This experiment was performed. Indeed, H₂O₂ rapidly accumulated in the medium when the katE ahpC rbr1 rbr2 mutant was aerated (Fig. 9). The rate of H₂O₂ generation was much higher than for an analogous katG katE ahp mutant of E. coli. This difference probably explains why the OxyR regulon is activated upon aeration of B. thetaiotaomicron but not E. coli.

Fig. 9. B. thetaiotaomicron cells generate endogenous H₂O₂ at a faster rate than does E. coli.

Exponentially growing non-scavenging (“Hpx⁻”) mutants of B. thetaiotaomicron (ΔkatE ΔahpC Δrbr1 Δrbr2) and E. coli (ΔkatG ΔkatE ΔahpCF) were grown in anoxic BHIS or LB, respectively, to exponential phase. They were then washed and suspended in aerated PBS/glucose, and H₂O₂ accumulation in the growth medium was monitored. No detectable H₂O₂ accumulated either in sterile PBS/glucose or in cultures containing either wild-type organism.

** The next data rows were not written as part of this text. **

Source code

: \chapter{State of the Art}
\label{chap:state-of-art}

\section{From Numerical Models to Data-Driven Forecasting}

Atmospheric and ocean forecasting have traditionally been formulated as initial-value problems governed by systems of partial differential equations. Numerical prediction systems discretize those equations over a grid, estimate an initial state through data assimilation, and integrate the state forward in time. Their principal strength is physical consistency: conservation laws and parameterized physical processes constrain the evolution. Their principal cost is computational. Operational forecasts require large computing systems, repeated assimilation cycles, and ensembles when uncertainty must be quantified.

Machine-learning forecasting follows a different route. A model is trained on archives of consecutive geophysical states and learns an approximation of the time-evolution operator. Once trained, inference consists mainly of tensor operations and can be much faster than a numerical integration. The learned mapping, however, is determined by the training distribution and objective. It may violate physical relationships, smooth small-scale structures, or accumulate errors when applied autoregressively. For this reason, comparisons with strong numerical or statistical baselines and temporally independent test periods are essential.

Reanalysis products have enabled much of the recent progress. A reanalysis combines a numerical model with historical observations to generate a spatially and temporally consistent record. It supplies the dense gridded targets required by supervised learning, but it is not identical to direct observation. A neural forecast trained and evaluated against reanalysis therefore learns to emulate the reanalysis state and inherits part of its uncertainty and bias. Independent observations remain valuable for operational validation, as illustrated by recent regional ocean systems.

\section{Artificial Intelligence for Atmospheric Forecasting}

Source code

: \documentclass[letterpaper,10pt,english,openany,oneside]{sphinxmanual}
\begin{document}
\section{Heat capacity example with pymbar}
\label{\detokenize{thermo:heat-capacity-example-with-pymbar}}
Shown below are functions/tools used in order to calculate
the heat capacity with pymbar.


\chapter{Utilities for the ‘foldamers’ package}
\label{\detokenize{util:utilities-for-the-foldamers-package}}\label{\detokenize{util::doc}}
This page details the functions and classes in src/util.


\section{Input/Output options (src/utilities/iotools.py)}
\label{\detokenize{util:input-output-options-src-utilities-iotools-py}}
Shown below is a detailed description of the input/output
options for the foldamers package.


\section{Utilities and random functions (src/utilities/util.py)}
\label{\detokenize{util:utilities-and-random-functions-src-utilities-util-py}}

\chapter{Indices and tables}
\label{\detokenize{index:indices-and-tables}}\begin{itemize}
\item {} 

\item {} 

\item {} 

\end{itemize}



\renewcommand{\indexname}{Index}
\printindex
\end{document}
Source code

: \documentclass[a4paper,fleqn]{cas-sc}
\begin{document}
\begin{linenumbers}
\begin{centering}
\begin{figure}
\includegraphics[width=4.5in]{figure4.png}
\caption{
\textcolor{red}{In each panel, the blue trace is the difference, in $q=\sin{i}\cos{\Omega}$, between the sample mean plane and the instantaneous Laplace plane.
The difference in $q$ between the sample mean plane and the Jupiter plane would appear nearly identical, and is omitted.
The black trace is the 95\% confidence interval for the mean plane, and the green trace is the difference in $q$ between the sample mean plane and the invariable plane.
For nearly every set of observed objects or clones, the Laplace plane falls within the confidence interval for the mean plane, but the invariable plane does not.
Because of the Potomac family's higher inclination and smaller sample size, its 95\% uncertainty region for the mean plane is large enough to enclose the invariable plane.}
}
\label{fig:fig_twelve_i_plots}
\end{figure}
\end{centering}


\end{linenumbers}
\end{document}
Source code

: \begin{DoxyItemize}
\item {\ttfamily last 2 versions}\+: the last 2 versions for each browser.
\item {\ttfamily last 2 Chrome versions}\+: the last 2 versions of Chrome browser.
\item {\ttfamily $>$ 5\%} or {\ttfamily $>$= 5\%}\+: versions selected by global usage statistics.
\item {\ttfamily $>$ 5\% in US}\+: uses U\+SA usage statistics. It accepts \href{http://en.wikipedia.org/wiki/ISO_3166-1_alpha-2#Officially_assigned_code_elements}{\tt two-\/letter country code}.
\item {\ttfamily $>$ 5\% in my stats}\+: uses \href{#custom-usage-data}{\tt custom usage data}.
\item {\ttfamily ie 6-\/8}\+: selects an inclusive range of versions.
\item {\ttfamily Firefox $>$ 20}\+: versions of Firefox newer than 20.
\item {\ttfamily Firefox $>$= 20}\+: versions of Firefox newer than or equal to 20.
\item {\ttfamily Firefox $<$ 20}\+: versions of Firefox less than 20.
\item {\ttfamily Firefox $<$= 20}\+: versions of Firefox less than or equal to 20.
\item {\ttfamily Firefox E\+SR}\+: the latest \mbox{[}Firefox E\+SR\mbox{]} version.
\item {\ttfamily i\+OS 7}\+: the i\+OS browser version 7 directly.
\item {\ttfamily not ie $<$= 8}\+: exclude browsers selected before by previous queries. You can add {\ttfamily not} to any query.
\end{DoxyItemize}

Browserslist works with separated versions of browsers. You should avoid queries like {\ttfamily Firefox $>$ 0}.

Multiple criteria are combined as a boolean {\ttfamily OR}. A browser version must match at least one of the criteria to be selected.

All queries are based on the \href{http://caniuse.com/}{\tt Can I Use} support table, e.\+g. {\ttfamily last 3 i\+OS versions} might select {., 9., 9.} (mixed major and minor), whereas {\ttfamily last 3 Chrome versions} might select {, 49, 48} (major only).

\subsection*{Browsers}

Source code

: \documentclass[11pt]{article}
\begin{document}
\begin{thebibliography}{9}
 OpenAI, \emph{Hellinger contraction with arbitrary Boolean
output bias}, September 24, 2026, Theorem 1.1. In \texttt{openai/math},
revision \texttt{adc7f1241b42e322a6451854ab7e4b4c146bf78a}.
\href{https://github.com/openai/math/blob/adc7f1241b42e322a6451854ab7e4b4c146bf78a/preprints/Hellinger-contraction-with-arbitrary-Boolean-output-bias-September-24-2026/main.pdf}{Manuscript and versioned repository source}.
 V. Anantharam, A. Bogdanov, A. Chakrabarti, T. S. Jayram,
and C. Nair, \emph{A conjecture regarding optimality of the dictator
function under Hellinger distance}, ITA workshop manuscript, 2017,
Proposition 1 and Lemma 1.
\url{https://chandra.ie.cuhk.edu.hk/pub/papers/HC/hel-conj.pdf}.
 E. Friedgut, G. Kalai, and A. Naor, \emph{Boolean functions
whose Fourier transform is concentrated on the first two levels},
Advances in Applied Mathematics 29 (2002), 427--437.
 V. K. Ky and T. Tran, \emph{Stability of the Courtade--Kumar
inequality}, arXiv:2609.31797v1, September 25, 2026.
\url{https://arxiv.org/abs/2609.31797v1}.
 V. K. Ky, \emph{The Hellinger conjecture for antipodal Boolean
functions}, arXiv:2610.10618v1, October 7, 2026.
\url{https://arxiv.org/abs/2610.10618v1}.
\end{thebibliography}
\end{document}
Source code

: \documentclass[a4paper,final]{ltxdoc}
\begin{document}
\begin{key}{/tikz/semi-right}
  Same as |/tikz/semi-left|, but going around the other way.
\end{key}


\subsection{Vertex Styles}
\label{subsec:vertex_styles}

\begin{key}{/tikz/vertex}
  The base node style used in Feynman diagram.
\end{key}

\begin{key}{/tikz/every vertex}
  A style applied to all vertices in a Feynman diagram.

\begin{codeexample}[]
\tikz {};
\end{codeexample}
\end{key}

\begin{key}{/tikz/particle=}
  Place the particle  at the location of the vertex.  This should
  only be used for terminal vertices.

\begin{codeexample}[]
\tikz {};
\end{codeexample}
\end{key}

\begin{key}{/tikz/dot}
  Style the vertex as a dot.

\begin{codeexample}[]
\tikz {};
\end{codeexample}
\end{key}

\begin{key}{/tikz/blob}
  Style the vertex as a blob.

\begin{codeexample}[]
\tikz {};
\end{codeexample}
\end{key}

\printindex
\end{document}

The induction of the OxyR regulon might therefore comprise a key defense against this endogenous H₂O₂. Wild-type cells survived aeration, but the oxyR mutants did not, with > 99% mortality in 10 hours (Fig. 10A). By comparison, aeration does not kill oxyR mutants of E. coli. Interestingly, the non-scavenging katE ahpC rbr1 rbr2 mutant did not lose viability, indicating that OxyR-controlled activities in addition to scavenging enzymes were sufficient to keep the cell alive (Fig. 10B). The most likely cause of cell death is DNA damage from the Fenton reaction, in which H₂O₂ is reduced by unincorporated intracellular iron. In all organisms examined to date this iron pool is diminished by one or more components of the OxyR regulon, including Dps, an iron-sequestering storage protein (Grant et al., 1998, Ilari et al., 2002, Altuvia et al., 1994). To test whether Fenton chemistry underlay the rapid death of the B. thetaiotaomicron oxyR mutants, we added dipyridyl, an iron chelator that can penetrate cells and trap ferrous iron in non-reactive sandwich complexes. Dipyridyl prevented aerobic oxyR death (Fig. 10A). We conclude that aeration promotes rapid H₂O₂ formation inside B. thetaiotaomicron and that the robust induction of the OxyR regulon is necessary to keep this H₂O₂ from killing the cell.

Fig. 10. OxyR activation is necessary to allow B. thetaiotaomicron to survive aeration.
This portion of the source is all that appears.